Under real conditions in the immediate vicinity of a coastline, waves
run up and down the beach surface. Let us consider first the function of mean sea level elevation when the only parameter dependent on the external UK-371804 factors is the parameter γ=Hhbr. When α = − 1, from (20), we obtain the following approximate relationship: equation(22) Hx=Hhbrhx=γbrhx. In practice, the value of parameter γbr ≈ 0.7 − 0.8. By substituting (22) in formula (14) we obtain: equation(23) Sxx≈316ρgγbr2h+ζ¯2. In the general case, the elevation of the mean sea level set-up ζ¯x is not a linear function of x. Note that if instead of equation we assume relation (20), the solution of equation (13) results in a nonlinear (as a function of distance) variability of the mean sea level elevation ( Dally et al. 1985): equation(24) dζ¯xdx=−3161hx+ζ¯xdH2xdx2. Figure 3 compares the mean sea level elevation set-up using the linear approximation (relation 17) and the nonlinear approximation (24). During a controlled large-scale laboratory experiment carried out in the Large Wave Channel in Hannover, a data XL184 solubility dmso set was gathered which compares better with the nonlinear set-up (Massel et al. 2005). The distance shown on the horizontal axis is the distance in metres for coastal areas, reflected by the beach heaped up in the GWK laboratory in Hannover (Figure 4),
where initially, the bottom was flat. Re-profiling into the bottom at an angle β = 1/20 starts at the point of 150 [m] from the beginning of the channel laboratory, and 230 [m] is the point of intersection of the sea water level with the seabed. ‘0’ is beginning of the wave channel, the point where waves
are generated. This notation has been retained to maintain consistency with the work by Massel et al. (2004). Elevation of the mean sea level is dependent on the characteristics VAV2 of the wave arriving from the open sea. Let us consider, therefore, changes in the mean sea level elevation during during several hours of a storm. Let us assume that as storm waves approach the costal zone, their height H0(t) changes over deep water according to the following formula: equation(25) H0t=1+cos2πt24−12+H0t0, where the height H0(t0) = 0.3 [m]. Let the wave period T = 6 [s] and the bottom slope β = 1/20 the duration of the storm is 24 hours. Depending on the height of the wave approaching the shore, the width of the surf zone changes. Figure 5 shows the changes of H0(t) in time during a 24-hour storm.

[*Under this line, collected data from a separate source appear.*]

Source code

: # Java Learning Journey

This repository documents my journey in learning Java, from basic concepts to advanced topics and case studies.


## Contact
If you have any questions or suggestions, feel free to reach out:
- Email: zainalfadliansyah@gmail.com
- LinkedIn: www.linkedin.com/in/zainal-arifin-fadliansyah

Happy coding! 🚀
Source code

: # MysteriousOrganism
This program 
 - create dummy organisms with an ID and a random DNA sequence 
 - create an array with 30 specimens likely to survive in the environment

The narrow strip of sea, along the coast, between depth Hbr, where the wave begins to break, and the shoreline is the surf zone. The experiment of Singamsetti & Wind (1980) shows that the depth at the breaking point Hbr, the breaking wave height Hbr and the value γbrnoindent are expressed by the following formulas: equation(26) Hbr=0.575β0.031H0tL0t−0.254H0t, equation(27) Hhbr=0.937β0.155H0tL0t−0.130, equation(28) hbr=0.614β−0.124H0tL0t−0.